Toutefois, si nous sommes opposés à cet article, c’est que nous redoutons les conséquences qu’aurait son adoption. Nous comprenons que des femmes puissent vouloir bénéficier d’un accouchement moins médicalisé, moins technicisé que ceux qui sont réalisés au sein des plateaux techniques propres aux établissements de santé, mais nous ne pouvons souscrire à la proposition d’expérimentation telle qu’elle est proposée ici, considérant qu’elle est en incohérence complète avec la politique hospitalière que mène le Gouvernement en matière de politique, plus particulièrement en ce qui concerne les maternités.

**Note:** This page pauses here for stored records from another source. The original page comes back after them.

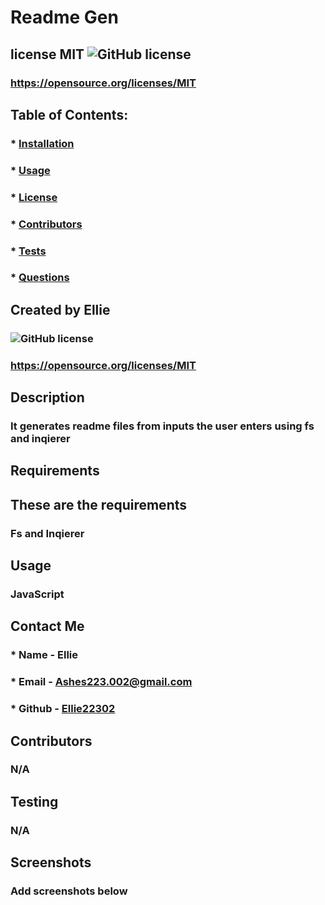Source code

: # Readme Gen

## license MIT ![GitHub license](https://img.shields.io/github/license/Naereen/StrapDown.js.svg)
### https://opensource.org/licenses/MIT

## Table of Contents:
###  * [Installation](#installation)
###  * [Usage](#usage)
###  * [License](#license)
###  * [Contributors](#contributors)
###  * [Tests](#tests)
###  * [Questions](#questions)

## Created by Ellie
### ![GitHub license](https://img.shields.io/github/license/Naereen/StrapDown.js.svg)
### https://opensource.org/licenses/MIT


## Description
### It generates readme files from inputs the user enters using fs and inqierer


## Requirements
## These are the requirements 
### Fs and Inqierer


## Usage

### JavaScript


## Contact Me
### * Name - Ellie
### * Email - Ashes223.002@gmail.com
### * Github - [Ellie22302](https://github.com/Ellie22302/)


## Contributors
### N/A


## Testing
### N/A

## Screenshots 
### Add screenshots below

En effet, vous n’hésitez pas à fermer des maternités publiques sous prétexte que, réalisant un nombre d’actes insuffisants, elles présenteraient des risques pour les femmes comme pour les enfants.
Or, par cet article 40, vous nous proposez d’ouvrir des structures totalement dérogatoires, non soumises aux mêmes obligations que les établissements publics de santé. Je pense, par exemple, aux tarifs opposables ou encore au fait que de telles structures puissent se soustraire aux règles définies dans les schémas régionaux d’organisation des soins, qui doivent pourtant garantir à nos concitoyens un véritable accès aux soins, correspondant – c’est important de le souligner – à leurs besoins en santé.
C’est à croire que vous savez déjà que ces structures ne parviendront pas à trouver un public suffisamment large !
Il y a une autre source d’inquiétude pour notre groupe. C’est sans doute la question la plus importante, et nous la développerons si nécessaire : je veux parler de la sécurité.
L’adossement à un établissement de santé, tel qu’il a été adopté à l’Assemblée nationale, atteste, s’il en était besoin, qu’il peut y avoir des risques.